Since the release of Tom Clancy's The Division in March, French developer Ubisoft has struggled to curb the rampant use of cheats, hacks and exploits in its post-apocalyptic third-person shooter. In a blog post on 9 June, the developer has announced its most aggressive measure yet to rid the game of cheaters. Players found cheating in the game will now receive permanent bans, even if it is their first offense, starting immediately.
Following the introduction of new cheat detection methods in April, Ubisoft said they cracked down on more than 30,000 accounts for cheating last month, doling out 3,800 permanent bans in its "biggest wave of suspensions and bans to date."
"This led to a significantly improved experience, particularly in the Dark Zone," Ubisoft said. However, the developer admits that the new measures were not enough to address the endemic problem.
"Following this campaign of suspensions and bans, it also became clear that while huge progress has been made in terms of cheat detection, our 14 day suspension on first offense policy has not been dissuasive enough," the post reads. "Judging from your feedback, and based on what we witnessed when cheaters came back to the game, we have now decided to push our policy one step further: we will now start applying permanent bans on first offense when players are caught using cheat engines and we will communicate clearly when new ban waves are taking place."
While the developer does specifically mention plans to pull up players who use "cheat engines," it does not explicitly address whether exploiting glitches and bugs will get you kicked out of the game as well.
Still, Ubisoft's new aggressive stance will come as a welcome move for many frustrated fans who have threatened to leave the game due to a litany of issues, particularly its PC version.
So far, the average number of Division players plummeted by 59% from 65,065 players in March to 26,394 in April, according to Steam Charts.
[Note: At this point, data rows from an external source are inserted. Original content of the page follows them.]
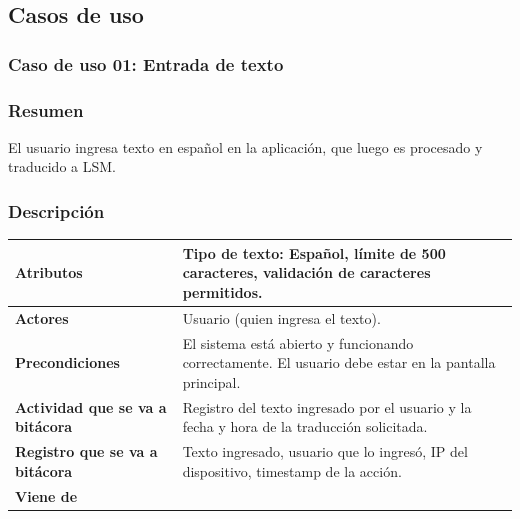 \subsection{Casos de uso}
\subsubsection{Caso de uso 01: Entrada de texto}
\subsubsection{Resumen}
El usuario ingresa texto en español en la aplicación, que luego es procesado y traducido a LSM.
\subsubsection{Descripción}

\noindent
\begin{tabularx}{\textwidth}{|l|X|}
\hline
\textbf{Atributos} & Tipo de texto: Español, límite de 500 caracteres, validación de caracteres permitidos. \\ \hline
\textbf{Actores} & Usuario (quien ingresa el texto). \\ \hline
\textbf{Precondiciones} & El sistema está abierto y funcionando correctamente. El usuario debe estar en la pantalla principal. \\ \hline
\textbf{Actividad que se va a bitácora} & Registro del texto ingresado por el usuario y la fecha y hora de la traducción solicitada. \\ \hline
\textbf{Registro que se va a bitácora} & Texto ingresado, usuario que lo ingresó, IP del dispositivo, timestamp de la acción. \\ \hline
\textbf{Viene de} &  \\ \hline
\end{tabularx}

    

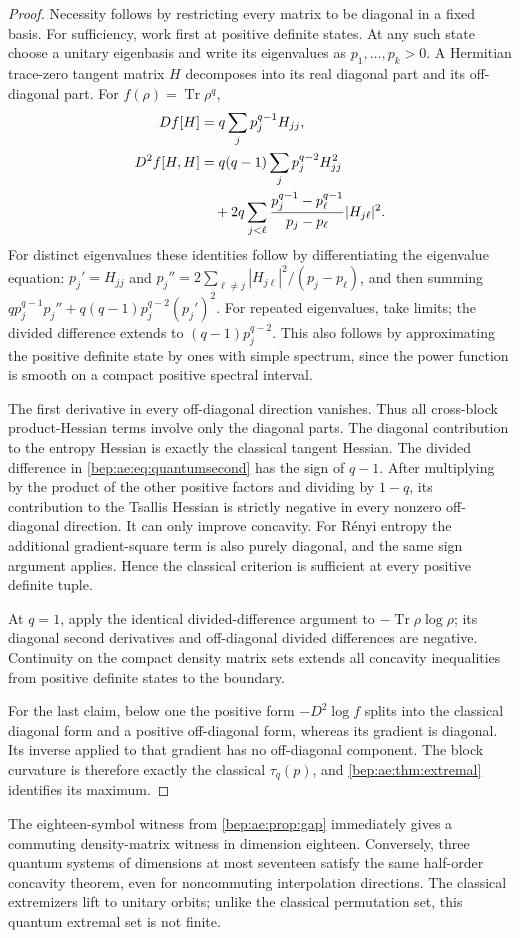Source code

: \documentclass[11pt]{article}
\numberwithin{equation}{section}
\theoremstyle{definition}
\theoremstyle{remark}
\newcommand{\tr}{\operatorname{Tr}}
\begin{document}
\begin{proof}
Necessity follows by restricting every matrix to be diagonal in a fixed
basis. For sufficiency, work first at positive definite states. At any
such state choose a unitary eigenbasis and write its eigenvalues as
$p_1,\ldots,p_k>0$. A Hermitian trace-zero tangent matrix $H$ decomposes
into its real diagonal part and its off-diagonal part. For
$f(\rho)=\tr\rho^q$,
\begin{align}
 Df[H]&=q\sum_jp_j^{q-1}H_{jj},\label{bep:ae:eq:quantumfirst}\\
 D^2f[H,H]
 &=q(q-1)\sum_jp_j^{q-2}H_{jj}^2\notag\\
 &\quad+2q\sum_{j<\ell}
     \frac{p_j^{q-1}-p_\ell^{q-1}}{p_j-p_\ell}
     |H_{j\ell}|^2.\label{bep:ae:eq:quantumsecond}
\end{align}
For distinct eigenvalues these identities follow by differentiating the
eigenvalue equation: $p_j'=H_{jj}$ and
$p_j''=2\sum_{\ell\ne j}|H_{j\ell}|^2/(p_j-p_\ell)$, and then summing
$q p_j^{q-1}p_j''+q(q-1)p_j^{q-2}(p_j')^2$.
For repeated eigenvalues, take limits; the divided difference extends
to $(q-1)p_j^{q-2}$. This also follows by approximating the positive
definite state by ones with simple spectrum, since the power function
is smooth on a compact positive spectral interval.

The first derivative in every off-diagonal direction vanishes. Thus
all cross-block product-Hessian terms involve only the diagonal parts.
The diagonal contribution to the entropy Hessian is exactly the
classical tangent Hessian. The divided difference in
\eqref{bep:ae:eq:quantumsecond} has the sign of $q-1$. After multiplying by
the product of the other positive factors and dividing by $1-q$, its
contribution to the Tsallis Hessian is strictly negative in every
nonzero off-diagonal direction. It can only improve concavity.
For R\'enyi entropy the additional gradient-square term is also purely
diagonal, and the same sign argument applies. Hence the classical
criterion is sufficient at every positive definite tuple.

At $q=1$, apply the identical divided-difference argument to
$-\tr\rho\log\rho$; its diagonal second derivatives and off-diagonal
divided differences are negative. Continuity on the compact density
matrix sets extends all concavity inequalities from positive definite
states to the boundary.

For the last claim, below one the positive form $-D^2\log f$ splits
into the classical diagonal form and a positive off-diagonal form,
whereas its gradient is diagonal. Its inverse applied to that gradient
has no off-diagonal component. The block curvature is therefore exactly
the classical $\tau_q(p)$, and \cref{bep:ae:thm:extremal} identifies its maximum.
\end{proof}
The eighteen-symbol witness from \cref{bep:ae:prop:gap} immediately gives a
commuting density-matrix witness in dimension eighteen. Conversely,
three quantum systems of dimensions at most seventeen satisfy the same
half-order concavity theorem, even for noncommuting interpolation
directions. The classical extremizers lift to unitary orbits; unlike
the classical permutation set, this quantum extremal set is not finite.
\end{document}
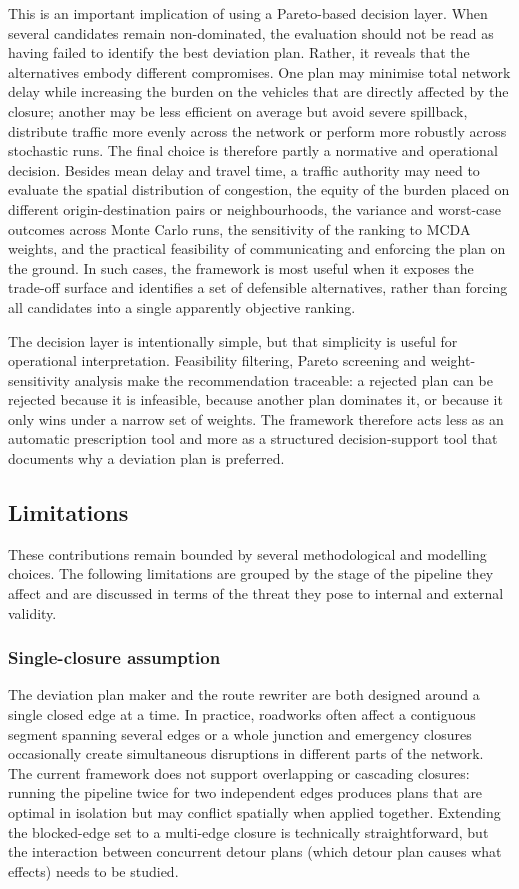 This is an important implication of using a Pareto-based decision layer. When
several candidates remain non-dominated, the evaluation should not be read as
having failed to identify the best deviation plan. Rather, it reveals that the
alternatives embody different compromises. One plan may minimise total network
delay while increasing the burden on the vehicles that are directly affected by
the closure; another may be less efficient on average but avoid severe
spillback, distribute traffic more evenly across the network or perform more
robustly across stochastic runs. The final choice is therefore partly a
normative and operational decision. Besides mean delay and travel time, a
traffic authority may need to evaluate the spatial distribution of congestion,
the equity of the burden placed on different origin-destination pairs or
neighbourhoods, the variance and worst-case outcomes across Monte Carlo runs,
the sensitivity of the ranking to MCDA weights, and the practical feasibility
of communicating and enforcing the plan on the ground. In such cases, the
framework is most useful when it exposes the trade-off surface and identifies a
set of defensible alternatives, rather than forcing all candidates into a
single apparently objective ranking.

The decision layer is intentionally simple, but that simplicity is useful for
operational interpretation. Feasibility filtering, Pareto screening and
weight-sensitivity analysis make the recommendation traceable: a rejected
plan can be rejected because it is infeasible, because another plan dominates
it, or because it only wins under a narrow set of weights. The framework
therefore acts less as an automatic prescription tool and more as a structured
decision-support tool that documents why a deviation plan is preferred.

\subsection{Limitations}

These contributions remain bounded by several methodological and modelling
choices. The following limitations are grouped by the stage of the pipeline
they affect and are discussed in terms of the threat they pose to internal and
external validity.

\subsubsection{Single-closure assumption}
The deviation plan maker and the route rewriter are both designed around a single closed edge at a
time. In practice, roadworks often affect a contiguous segment spanning several edges or a whole
junction and emergency closures occasionally create simultaneous disruptions in different parts of
the network. The current framework does not support overlapping or cascading closures: running
the pipeline twice for two independent edges produces plans that are optimal in isolation but may
conflict spatially when applied together. Extending the blocked-edge set to a multi-edge closure
is technically straightforward, but the interaction between concurrent detour plans (which
detour plan causes what effects) needs to be studied. 

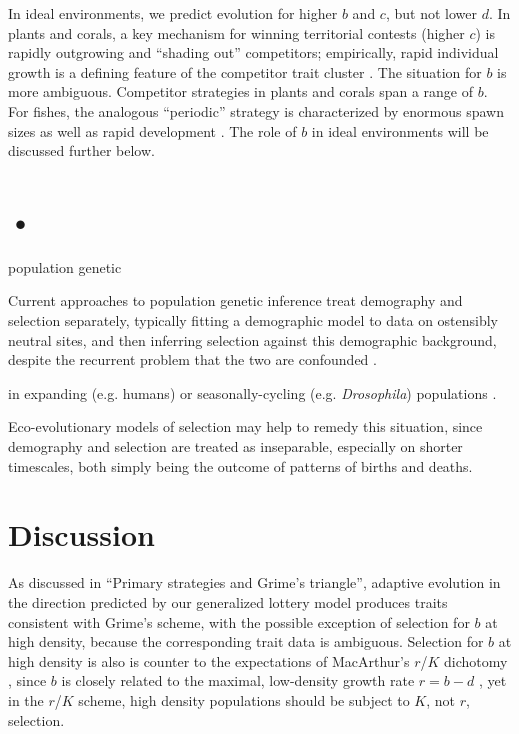 \documentclass[11pt]{article}
\begin{document}
In ideal environments, we predict evolution for higher $b$ and $c$, but not lower $d$. In plants and corals, a key mechanism for winning territorial contests (higher $c$) is rapidly outgrowing and ``shading out'' competitors; empirically, rapid individual growth is a defining feature of the competitor trait cluster \citep{grime_1977,darling_2012}. The situation for $b$ is more ambiguous. Competitor strategies in plants and corals span a range of $b$. For fishes, the analogous ``periodic'' strategy is characterized by enormous spawn sizes as well as rapid development \citep{winemiller_1992,winemiller_2015}. The role of $b$ in ideal environments will be discussed further below.

\section*{•}



 population genetic 

 
Current approaches to population genetic inference treat demography and selection separately, typically fitting a demographic model to data on ostensibly neutral sites, and then inferring selection against this demographic background, despite the recurrent problem that the two are confounded \citep{schrider_2016}.




in expanding (e.g. humans) or seasonally-cycling (e.g. \textit{Drosophila}) populations \citep{bergland_14}. 



 Eco-evolutionary models of selection may help to remedy this situation, since demography and selection are treated as inseparable, especially on shorter timescales, both simply being the outcome of patterns of births and deaths. 

\section*{Discussion}

As discussed in ``Primary strategies and Grime's triangle'', adaptive evolution in the direction predicted by our generalized lottery model produces traits consistent with Grime's scheme, with the possible exception of selection for $b$ at high density, because the corresponding trait data  is ambiguous. Selection for $b$ at high density is also is counter to the expectations of MacArthur's $r$/$K$ dichotomy \citep{macarthur_1967}, since $b$ is closely related to the maximal, low-density growth rate $r=b-d$ \citep{pianka_1972}, yet in the $r$/$K$ scheme, high density populations should be subject to $K$, not $r$, selection. 
\end{document}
Player numbers took another 63% nose dive in May and has fallen another 14% so far in June. Peak player numbers have also dropped from 114,000 in March to a little more than 16,000 in June.
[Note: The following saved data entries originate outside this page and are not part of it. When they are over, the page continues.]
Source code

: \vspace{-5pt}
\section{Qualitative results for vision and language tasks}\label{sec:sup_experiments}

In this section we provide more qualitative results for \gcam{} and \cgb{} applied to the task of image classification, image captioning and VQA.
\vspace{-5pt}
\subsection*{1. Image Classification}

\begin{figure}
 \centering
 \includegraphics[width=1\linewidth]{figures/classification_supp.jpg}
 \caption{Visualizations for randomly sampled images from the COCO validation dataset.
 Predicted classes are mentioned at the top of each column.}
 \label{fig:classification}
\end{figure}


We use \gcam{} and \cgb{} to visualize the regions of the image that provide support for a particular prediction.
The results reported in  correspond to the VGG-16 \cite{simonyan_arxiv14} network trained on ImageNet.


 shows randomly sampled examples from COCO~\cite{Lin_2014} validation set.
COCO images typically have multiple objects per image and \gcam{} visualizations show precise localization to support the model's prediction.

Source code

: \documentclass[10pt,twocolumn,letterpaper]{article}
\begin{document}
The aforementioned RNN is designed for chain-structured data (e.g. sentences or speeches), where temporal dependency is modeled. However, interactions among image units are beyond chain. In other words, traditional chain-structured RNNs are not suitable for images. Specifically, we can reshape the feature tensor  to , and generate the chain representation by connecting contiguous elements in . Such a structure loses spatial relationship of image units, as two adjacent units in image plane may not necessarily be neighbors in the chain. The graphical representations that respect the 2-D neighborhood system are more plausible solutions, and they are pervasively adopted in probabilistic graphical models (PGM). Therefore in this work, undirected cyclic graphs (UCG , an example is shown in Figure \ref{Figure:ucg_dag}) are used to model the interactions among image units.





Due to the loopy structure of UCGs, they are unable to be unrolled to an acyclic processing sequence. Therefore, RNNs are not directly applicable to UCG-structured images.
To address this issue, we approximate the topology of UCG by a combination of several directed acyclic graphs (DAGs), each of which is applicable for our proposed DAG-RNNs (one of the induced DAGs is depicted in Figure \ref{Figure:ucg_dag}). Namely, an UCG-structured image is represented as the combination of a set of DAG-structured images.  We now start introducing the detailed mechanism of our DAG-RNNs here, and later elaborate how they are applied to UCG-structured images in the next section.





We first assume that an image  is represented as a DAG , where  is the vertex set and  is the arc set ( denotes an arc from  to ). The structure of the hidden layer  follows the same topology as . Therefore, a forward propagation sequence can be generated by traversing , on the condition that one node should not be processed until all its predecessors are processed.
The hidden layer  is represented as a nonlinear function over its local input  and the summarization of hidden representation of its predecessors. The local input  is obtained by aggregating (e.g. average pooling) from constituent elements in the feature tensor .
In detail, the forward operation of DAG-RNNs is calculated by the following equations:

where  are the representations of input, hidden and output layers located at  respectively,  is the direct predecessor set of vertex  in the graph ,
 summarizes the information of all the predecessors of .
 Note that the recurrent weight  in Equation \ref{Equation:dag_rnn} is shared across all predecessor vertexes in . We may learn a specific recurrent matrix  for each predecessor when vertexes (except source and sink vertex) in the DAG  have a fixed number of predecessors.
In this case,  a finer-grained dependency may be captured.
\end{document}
In April, players found cheating were handed a three-day suspension. If a player was found cheating a second time, he or she would be given a permanent ban. The suspension period was later bumped up to a 14-day ban for first time offenders when Ubisoft introduced its new anti-cheating measures.
Ubisoft recently implemented a similar policy on cheating in Rainbow Six Siege as well, following Blizzard's own announcement to clamp down on cheaters prior to the launch of its popular multiplayer shooter, Overwatch. Clearly, Blizzard is already making good on its earlier promise, having banned thousands of players in the two weeks since its launch with 1,500 in China alone.
The Division is currently available on PlayStation 4, Xbox One and PC.